Data records:

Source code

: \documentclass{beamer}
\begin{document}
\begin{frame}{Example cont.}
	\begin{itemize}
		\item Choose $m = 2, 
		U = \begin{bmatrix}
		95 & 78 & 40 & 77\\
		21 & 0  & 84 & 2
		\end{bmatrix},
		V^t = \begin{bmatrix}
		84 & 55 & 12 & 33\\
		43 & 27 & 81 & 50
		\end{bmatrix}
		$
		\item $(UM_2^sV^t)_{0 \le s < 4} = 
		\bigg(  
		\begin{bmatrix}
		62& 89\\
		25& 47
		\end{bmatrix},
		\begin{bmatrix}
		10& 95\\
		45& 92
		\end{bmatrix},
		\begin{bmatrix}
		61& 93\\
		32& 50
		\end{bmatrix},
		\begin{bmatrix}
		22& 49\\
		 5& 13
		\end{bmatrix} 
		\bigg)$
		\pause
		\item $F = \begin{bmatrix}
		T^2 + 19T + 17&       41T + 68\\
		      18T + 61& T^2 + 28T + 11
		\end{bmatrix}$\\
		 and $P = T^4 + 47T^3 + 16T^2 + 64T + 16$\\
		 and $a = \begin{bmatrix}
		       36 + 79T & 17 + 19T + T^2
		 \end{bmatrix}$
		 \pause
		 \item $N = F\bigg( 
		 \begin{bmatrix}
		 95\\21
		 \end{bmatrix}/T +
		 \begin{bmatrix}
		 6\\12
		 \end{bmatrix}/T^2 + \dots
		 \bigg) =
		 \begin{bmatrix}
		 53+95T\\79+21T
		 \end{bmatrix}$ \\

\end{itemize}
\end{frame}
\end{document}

- Problem to work on -
Reproduce each entry from the records above, character for character.

- Your response -
Source code

: \documentclass{beamer}
\begin{document}
\begin{frame}{Example cont.}
	\begin{itemize}
		\item Choose $m = 2, 
		U = \begin{bmatrix}
		95 & 78 & 40 & 77\\
		21 & 0  & 84 & 2
		\end{bmatrix},
		V^t = \begin{bmatrix}
		84 & 55 & 12 & 33\\
		43 & 27 & 81 & 50
		\end{bmatrix}
		$
		\item $(UM_2^sV^t)_{0 \le s < 4} = 
		\bigg(  
		\begin{bmatrix}
		62& 89\\
		25& 47
		\end{bmatrix},
		\begin{bmatrix}
		10& 95\\
		45& 92
		\end{bmatrix},
		\begin{bmatrix}
		61& 93\\
		32& 50
		\end{bmatrix},
		\begin{bmatrix}
		22& 49\\
		 5& 13
		\end{bmatrix} 
		\bigg)$
		\pause
		\item $F = \begin{bmatrix}
		T^2 + 19T + 17&       41T + 68\\
		      18T + 61& T^2 + 28T + 11
		\end{bmatrix}$\\
		 and $P = T^4 + 47T^3 + 16T^2 + 64T + 16$\\
		 and $a = \begin{bmatrix}
		       36 + 79T & 17 + 19T + T^2
		 \end{bmatrix}$
		 \pause
		 \item $N = F\bigg( 
		 \begin{bmatrix}
		 95\\21
		 \end{bmatrix}/T +
		 \begin{bmatrix}
		 6\\12
		 \end{bmatrix}/T^2 + \dots
		 \bigg) =
		 \begin{bmatrix}
		 53+95T\\79+21T
		 \end{bmatrix}$ \\

\end{itemize}
\end{frame}
\end{document}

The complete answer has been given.